### What you should do
What is the count of lines in the records that include "doch"? Reply with that number alone.

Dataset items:
|---|
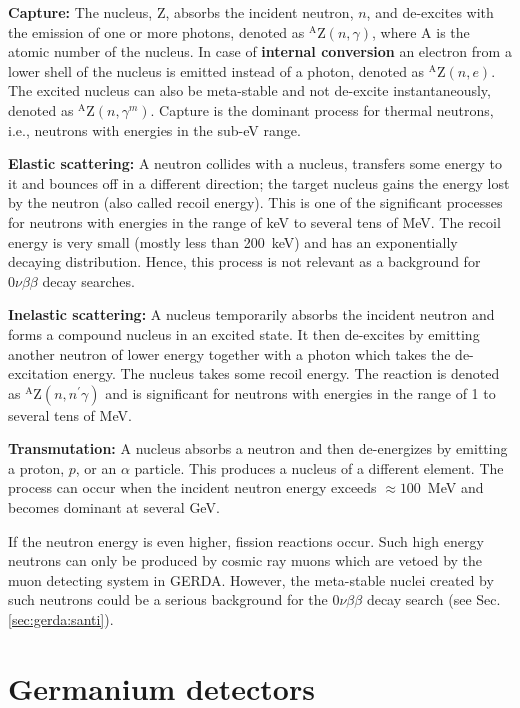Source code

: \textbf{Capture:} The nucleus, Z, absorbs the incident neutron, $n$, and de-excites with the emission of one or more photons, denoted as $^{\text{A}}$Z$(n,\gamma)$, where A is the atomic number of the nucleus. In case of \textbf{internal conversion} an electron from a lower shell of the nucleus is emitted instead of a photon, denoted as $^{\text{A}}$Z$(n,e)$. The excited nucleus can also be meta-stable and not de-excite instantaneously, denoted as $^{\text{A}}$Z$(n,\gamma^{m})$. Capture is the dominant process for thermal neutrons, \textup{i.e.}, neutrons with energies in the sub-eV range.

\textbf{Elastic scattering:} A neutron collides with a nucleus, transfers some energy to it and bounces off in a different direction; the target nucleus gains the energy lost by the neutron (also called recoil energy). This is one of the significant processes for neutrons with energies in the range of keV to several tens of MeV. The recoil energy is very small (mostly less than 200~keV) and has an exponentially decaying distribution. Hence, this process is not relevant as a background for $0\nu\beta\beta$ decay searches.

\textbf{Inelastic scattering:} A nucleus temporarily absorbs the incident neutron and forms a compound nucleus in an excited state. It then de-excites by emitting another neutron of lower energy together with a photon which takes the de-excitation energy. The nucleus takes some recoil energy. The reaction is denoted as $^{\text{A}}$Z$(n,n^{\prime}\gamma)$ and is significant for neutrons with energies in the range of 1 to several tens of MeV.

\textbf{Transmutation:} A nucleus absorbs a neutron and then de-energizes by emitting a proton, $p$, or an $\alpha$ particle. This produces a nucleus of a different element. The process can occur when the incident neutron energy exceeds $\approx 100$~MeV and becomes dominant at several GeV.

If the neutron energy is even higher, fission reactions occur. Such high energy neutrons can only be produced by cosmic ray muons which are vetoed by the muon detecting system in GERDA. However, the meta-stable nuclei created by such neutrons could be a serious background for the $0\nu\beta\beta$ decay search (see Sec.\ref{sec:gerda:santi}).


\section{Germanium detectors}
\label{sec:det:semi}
|---|
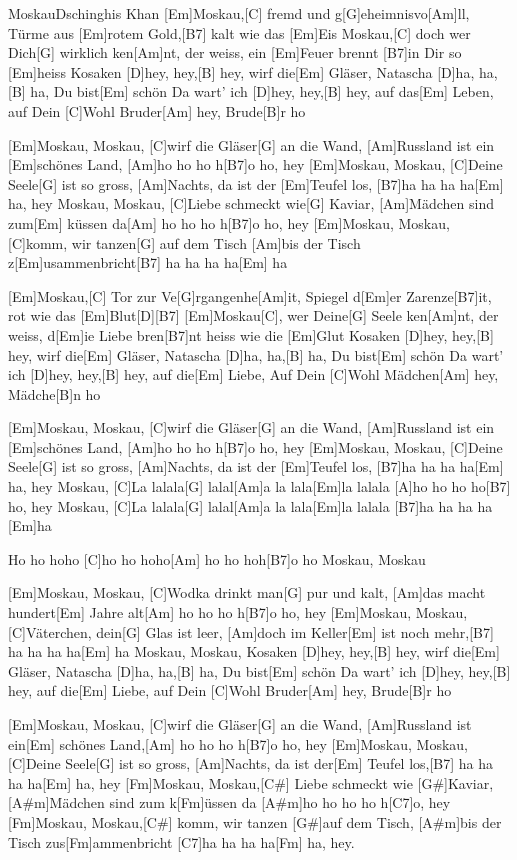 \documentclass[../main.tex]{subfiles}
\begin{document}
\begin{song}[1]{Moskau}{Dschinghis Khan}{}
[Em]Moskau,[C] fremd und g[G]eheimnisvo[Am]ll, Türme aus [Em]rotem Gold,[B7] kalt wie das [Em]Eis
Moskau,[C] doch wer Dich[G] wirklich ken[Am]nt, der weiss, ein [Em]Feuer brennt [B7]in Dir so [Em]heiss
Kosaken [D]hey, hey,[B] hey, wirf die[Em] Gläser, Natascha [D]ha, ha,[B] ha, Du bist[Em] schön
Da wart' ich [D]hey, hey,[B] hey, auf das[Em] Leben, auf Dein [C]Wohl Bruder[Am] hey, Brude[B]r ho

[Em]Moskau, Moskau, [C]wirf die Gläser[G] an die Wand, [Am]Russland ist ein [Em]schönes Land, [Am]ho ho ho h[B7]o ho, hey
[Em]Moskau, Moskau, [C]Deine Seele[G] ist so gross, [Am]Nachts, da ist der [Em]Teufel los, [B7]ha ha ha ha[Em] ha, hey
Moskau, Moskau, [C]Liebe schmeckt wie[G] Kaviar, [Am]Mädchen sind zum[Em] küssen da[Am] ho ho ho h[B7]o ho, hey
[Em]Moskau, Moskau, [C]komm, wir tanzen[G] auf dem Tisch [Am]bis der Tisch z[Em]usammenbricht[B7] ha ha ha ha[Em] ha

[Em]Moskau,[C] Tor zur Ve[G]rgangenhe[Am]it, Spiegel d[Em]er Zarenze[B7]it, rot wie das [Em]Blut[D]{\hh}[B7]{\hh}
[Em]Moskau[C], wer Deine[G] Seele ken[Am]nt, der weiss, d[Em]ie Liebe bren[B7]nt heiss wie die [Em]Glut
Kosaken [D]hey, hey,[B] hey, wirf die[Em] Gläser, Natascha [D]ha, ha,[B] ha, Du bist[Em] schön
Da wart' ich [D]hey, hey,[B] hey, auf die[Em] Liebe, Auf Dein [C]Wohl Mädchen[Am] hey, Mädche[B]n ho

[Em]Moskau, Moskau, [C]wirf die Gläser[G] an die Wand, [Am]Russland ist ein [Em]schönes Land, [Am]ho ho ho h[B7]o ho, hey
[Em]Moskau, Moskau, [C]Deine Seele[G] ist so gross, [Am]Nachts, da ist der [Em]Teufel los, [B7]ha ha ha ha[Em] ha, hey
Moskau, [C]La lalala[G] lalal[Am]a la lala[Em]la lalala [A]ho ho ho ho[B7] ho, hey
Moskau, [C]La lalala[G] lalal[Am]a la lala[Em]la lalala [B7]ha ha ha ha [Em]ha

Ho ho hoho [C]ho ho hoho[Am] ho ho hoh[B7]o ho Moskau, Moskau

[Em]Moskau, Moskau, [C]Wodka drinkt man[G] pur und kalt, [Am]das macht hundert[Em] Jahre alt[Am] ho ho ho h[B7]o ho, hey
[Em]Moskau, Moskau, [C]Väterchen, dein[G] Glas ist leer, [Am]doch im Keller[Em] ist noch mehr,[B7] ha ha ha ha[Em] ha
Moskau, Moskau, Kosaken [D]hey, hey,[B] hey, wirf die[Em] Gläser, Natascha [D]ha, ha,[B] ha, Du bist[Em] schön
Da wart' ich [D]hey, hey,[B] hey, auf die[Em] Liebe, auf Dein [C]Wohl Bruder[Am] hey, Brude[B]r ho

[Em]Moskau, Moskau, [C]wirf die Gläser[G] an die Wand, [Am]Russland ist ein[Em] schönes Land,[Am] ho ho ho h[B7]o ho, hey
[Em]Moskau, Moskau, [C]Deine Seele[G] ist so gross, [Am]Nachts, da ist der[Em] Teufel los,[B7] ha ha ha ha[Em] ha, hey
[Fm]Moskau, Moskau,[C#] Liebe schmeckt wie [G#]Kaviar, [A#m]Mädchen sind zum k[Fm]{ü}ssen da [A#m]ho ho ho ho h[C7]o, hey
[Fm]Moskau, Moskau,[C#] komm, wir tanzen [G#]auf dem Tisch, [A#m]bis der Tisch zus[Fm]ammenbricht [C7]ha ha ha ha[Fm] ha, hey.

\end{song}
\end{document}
|---|
### Solution
2